Content starts
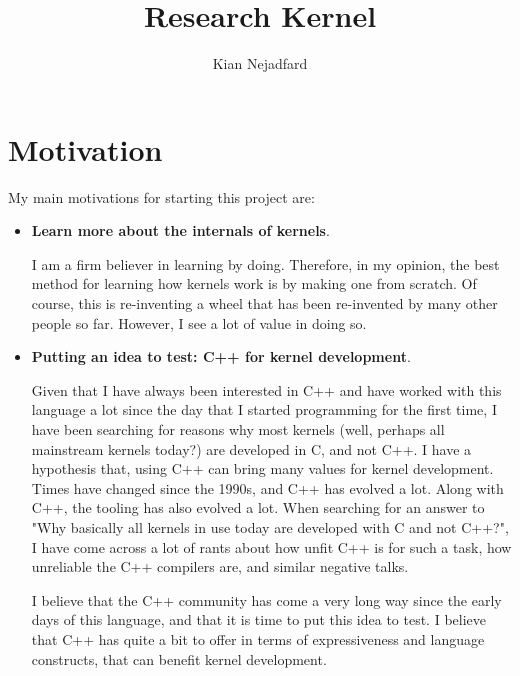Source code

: \documentclass[a4paper,12pt,twoside]{book}
\title{Research Kernel}
\author{Kian Nejadfard}
\begin{document}
    \maketitle
    
    \section*{Motivation}
        My main motivations for starting this project are:
        \begin{itemize}
            \item \textbf{Learn more about the internals of kernels}.
            
            I am a firm believer in learning by doing. Therefore, in my opinion, the best method for learning how kernels work is by making one from scratch. Of course, this is re-inventing a wheel that has been re-invented by many other people so far. However, I see a lot of value in doing so.
            \item \textbf{Putting an idea to test: C++ for kernel development}.
            
            Given that I have always been interested in C++ and have worked with this language a lot since the day that I started programming for the first time, I have been searching for reasons why most kernels (well, perhaps all mainstream kernels today?) are developed in C, and not C++. I have a hypothesis that, using C++ can bring many values for kernel development. Times have changed since the 1990s, and C++ has evolved a lot. Along with C++, the tooling has also evolved a lot. When searching for an answer to "Why basically all kernels in use today are developed with C and not C++?", I have come across a lot of rants about how unfit C++ is for such a task, how unreliable the C++ compilers are, and similar negative talks.
            
            I believe that the C++ community has come a very long way since the early days of this language, and that it is time to put this idea to test. I believe that C++ has quite a bit to offer in terms of expressiveness and language constructs, that can benefit kernel development. 
        \end{itemize}
\end{document}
Content ends
Brief: Every line above that holds the string "idea" should be returned.

Response to the task:
            \item \textbf{Putting an idea to test: C++ for kernel development}.
            I believe that the C++ community has come a very long way since the early days of this language, and that it is time to put this idea to test. I believe that C++ has quite a bit to offer in terms of expressiveness and language constructs, that can benefit kernel development. 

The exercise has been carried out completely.